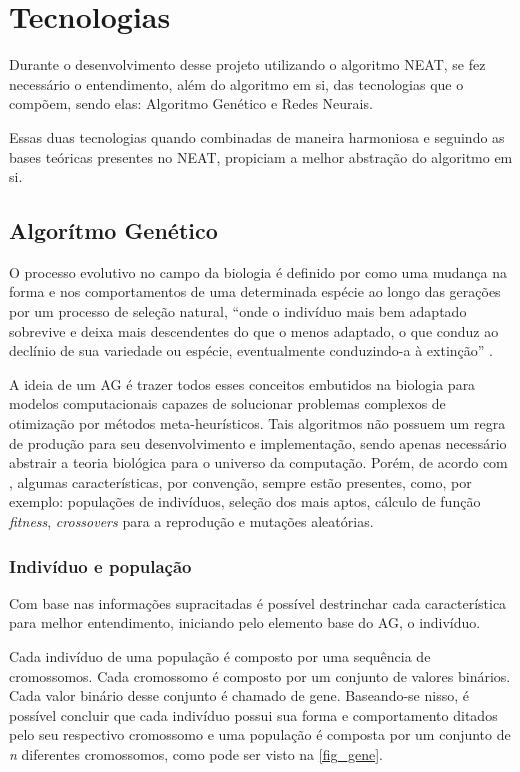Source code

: \chapter{Tecnologias}

Durante o desenvolvimento desse projeto utilizando o algoritmo NEAT, se fez 
necessário o entendimento, além do algoritmo em si, das tecnologias que o compõem,
sendo elas: Algoritmo Genético e Redes Neurais. 

Essas duas tecnologias quando combinadas de maneira harmoniosa e 
seguindo as bases teóricas presentes no NEAT, propiciam a melhor abstração do 
algoritmo em si.

\section{Algor{\'i}tmo Gen{\'e}tico}

O processo evolutivo no campo da biologia é definido por
 como uma mudança na forma e
nos comportamentos de uma determinada espécie ao longo das
gerações por um processo de seleção natural, “onde o indivíduo
mais bem adaptado sobrevive e deixa mais descendentes do que o
menos adaptado, o que conduz ao declínio de sua variedade ou
espécie, eventualmente conduzindo-a à extinção”
\cite{do2009alfred}.

A ideia de um AG é trazer todos esses conceitos embutidos na
biologia para modelos computacionais capazes de solucionar
problemas complexos de otimização por métodos
meta-heurísticos. Tais algoritmos não possuem um regra de
produção para seu desenvolvimento e implementação, sendo
apenas necessário abstrair a teoria biológica para o universo
da computação. Porém, de acordo com
, algumas
características, por convenção, sempre estão presentes, como,
por exemplo: populações de indivíduos, seleção dos mais aptos,
cálculo de função \textit{fitness}, \textit{crossovers} para a reprodução e
mutações aleatórias.

\subsection{Indiv{\'i}duo e popula{\c c}{\~a}o}

Com base nas informações supracitadas é possível destrinchar
cada característica para melhor entendimento, iniciando pelo
elemento base do AG, o indivíduo.

Cada indivíduo de uma população é composto por uma sequência
de cromossomos. Cada cromossomo é composto por um conjunto de
valores binários. Cada valor binário desse conjunto é chamado
de gene. Baseando-se nisso, é possível concluir que cada
indivíduo possui sua forma e comportamento ditados pelo seu
respectivo cromossomo e uma população é composta por um
conjunto de \textit{n} diferentes cromossomos, como pode ser visto na
\autoref{fig_gene}.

********

■ What needs to be done:
None of the pictures should be carried over when the data above is transcribed exactly.

■ Finished task:
Source code

: \chapter{Tecnologias}

Durante o desenvolvimento desse projeto utilizando o algoritmo NEAT, se fez 
necessário o entendimento, além do algoritmo em si, das tecnologias que o compõem,
sendo elas: Algoritmo Genético e Redes Neurais. 

Essas duas tecnologias quando combinadas de maneira harmoniosa e 
seguindo as bases teóricas presentes no NEAT, propiciam a melhor abstração do 
algoritmo em si.

\section{Algor{\'i}tmo Gen{\'e}tico}

O processo evolutivo no campo da biologia é definido por
 como uma mudança na forma e
nos comportamentos de uma determinada espécie ao longo das
gerações por um processo de seleção natural, “onde o indivíduo
mais bem adaptado sobrevive e deixa mais descendentes do que o
menos adaptado, o que conduz ao declínio de sua variedade ou
espécie, eventualmente conduzindo-a à extinção”
\cite{do2009alfred}.

A ideia de um AG é trazer todos esses conceitos embutidos na
biologia para modelos computacionais capazes de solucionar
problemas complexos de otimização por métodos
meta-heurísticos. Tais algoritmos não possuem um regra de
produção para seu desenvolvimento e implementação, sendo
apenas necessário abstrair a teoria biológica para o universo
da computação. Porém, de acordo com
, algumas
características, por convenção, sempre estão presentes, como,
por exemplo: populações de indivíduos, seleção dos mais aptos,
cálculo de função \textit{fitness}, \textit{crossovers} para a reprodução e
mutações aleatórias.

\subsection{Indiv{\'i}duo e popula{\c c}{\~a}o}

Com base nas informações supracitadas é possível destrinchar
cada característica para melhor entendimento, iniciando pelo
elemento base do AG, o indivíduo.

Cada indivíduo de uma população é composto por uma sequência
de cromossomos. Cada cromossomo é composto por um conjunto de
valores binários. Cada valor binário desse conjunto é chamado
de gene. Baseando-se nisso, é possível concluir que cada
indivíduo possui sua forma e comportamento ditados pelo seu
respectivo cromossomo e uma população é composta por um
conjunto de \textit{n} diferentes cromossomos, como pode ser visto na
\autoref{fig_gene}.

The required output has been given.